E você já viu um rinoceronte voar?
Pois é preciso ter outra sorte de coragem. Ver um rinoceronte pousado na sombra do deserto é coisa rara, diz Ana Terra (aka Ana Thomas), por causa da escassez ensolarada da paisagem... Rinocerontes solitários são mais comuns, quase sempre na companhia de um pássaro.
No entanto, como descobrir que o imenso animal acabou de descer como a folha leve de uma árvore que atravessou o céu?

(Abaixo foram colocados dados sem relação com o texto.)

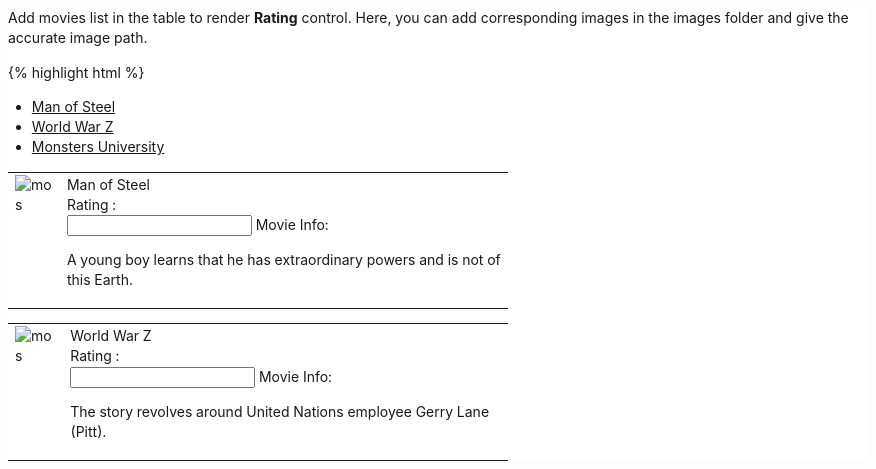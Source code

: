 



Add movies list in the table to render **Rating** control. Here, you can add corresponding images in the images folder and give the accurate image path.



{% highlight html %}

<div class="content-container-fluid">
        <div class="row">
            <div class="cols-sample-area">
                <div style="width: 500px">
                    <div id="moviesTab">
                        <ul>
                            <li><a href="#steelman">Man of Steel</a></li>
                            <li><a href="#woldwar">World War Z</a></li>
                            <li><a href="#unive">Monsters University</a></li>
                        </ul>
                        <div id="steelman">
                            <div>
                                <table>
                                    <tr>
                                        <td class="movies-img" valign="top">
                                            <img src="../images/rating/mos.png" alt="mos" />
                                        </td>
                                        <td valign="top">
                                            <div>
                                                <span class="movie-header">Man of Steel</span><br />
                                                Rating :
                                                        <br />
                                                <input id="mosRating" type="text" class="rating" />
                                                <span>Movie Info:</span>
                                                <p>
                                                    A young boy learns that he has extraordinary powers and is not of this Earth.
                                                </p>
                                            </div>
                                        </td>
                                    </tr>
                                </table>
                            </div>
                        </div>
                        <div id="woldwar">
                            <table>
                                <tr>
                                    <td class="movies-img" valign="top">
                                        <img src="../images/rating/wwz.png" alt="mos" />
                                    </td>
                                    <td valign="top">
                                        <div>
                                            <span class="movie-header">World War Z</span><br />
                                            Rating :
                                                    <br />
                                            <input id="wwzRating" type="text" class="rating" />
                                            <span>Movie Info:</span>
                                            <p>
                                                The story revolves around United Nations employee Gerry Lane (Pitt).
                                            </p>
                                        </div>
                                    </td>
                                </tr>
                            </table>
                        </div>
                        <div id="unive">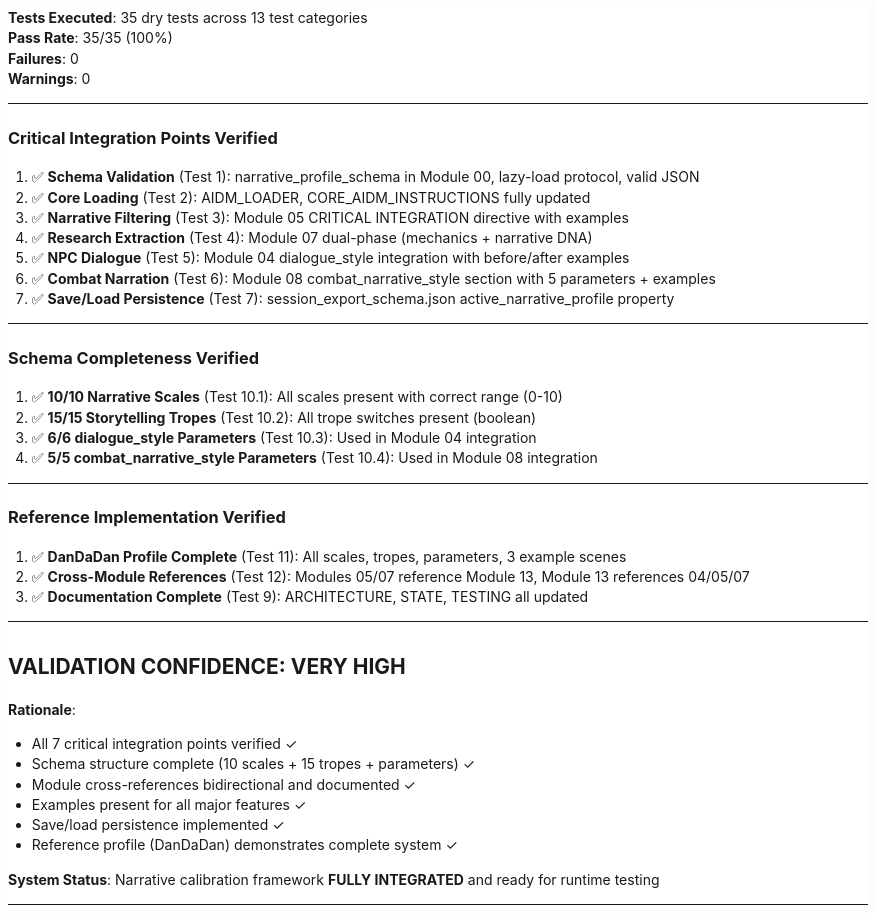 **Tests Executed**: 35 dry tests across 13 test categories  
**Pass Rate**: 35/35 (100%)  
**Failures**: 0  
**Warnings**: 0

---

### Critical Integration Points Verified

1. ✅ **Schema Validation** (Test 1): narrative_profile_schema in Module 00, lazy-load protocol, valid JSON
2. ✅ **Core Loading** (Test 2): AIDM_LOADER, CORE_AIDM_INSTRUCTIONS fully updated
3. ✅ **Narrative Filtering** (Test 3): Module 05 CRITICAL INTEGRATION directive with examples
4. ✅ **Research Extraction** (Test 4): Module 07 dual-phase (mechanics + narrative DNA)
5. ✅ **NPC Dialogue** (Test 5): Module 04 dialogue_style integration with before/after examples
6. ✅ **Combat Narration** (Test 6): Module 08 combat_narrative_style section with 5 parameters + examples
7. ✅ **Save/Load Persistence** (Test 7): session_export_schema.json active_narrative_profile property

---

### Schema Completeness Verified

1. ✅ **10/10 Narrative Scales** (Test 10.1): All scales present with correct range (0-10)
2. ✅ **15/15 Storytelling Tropes** (Test 10.2): All trope switches present (boolean)
3. ✅ **6/6 dialogue_style Parameters** (Test 10.3): Used in Module 04 integration
4. ✅ **5/5 combat_narrative_style Parameters** (Test 10.4): Used in Module 08 integration

---

### Reference Implementation Verified

1. ✅ **DanDaDan Profile Complete** (Test 11): All scales, tropes, parameters, 3 example scenes
2. ✅ **Cross-Module References** (Test 12): Modules 05/07 reference Module 13, Module 13 references 04/05/07
3. ✅ **Documentation Complete** (Test 9): ARCHITECTURE, STATE, TESTING all updated

---

## VALIDATION CONFIDENCE: **VERY HIGH**

**Rationale**:
- All 7 critical integration points verified ✓
- Schema structure complete (10 scales + 15 tropes + parameters) ✓
- Module cross-references bidirectional and documented ✓
- Examples present for all major features ✓
- Save/load persistence implemented ✓
- Reference profile (DanDaDan) demonstrates complete system ✓

**System Status**: Narrative calibration framework **FULLY INTEGRATED** and ready for runtime testing

---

No livro PRA SABER VOAR (Abacatte, 2013), Ana pousou seus olhos nos olhos miúdos do rinoceronte e aterrissou em seus sonhos de liberdade e grandeza. É como uma silenciosa entrevista, em que ela mesma adivinhou poeticamente um arrepio, palavras, flores, nuvens – e um segredo. Que agora desenha e deseja compartilhar.
Juro, eu vi um desses rinocerontes que sabem voar.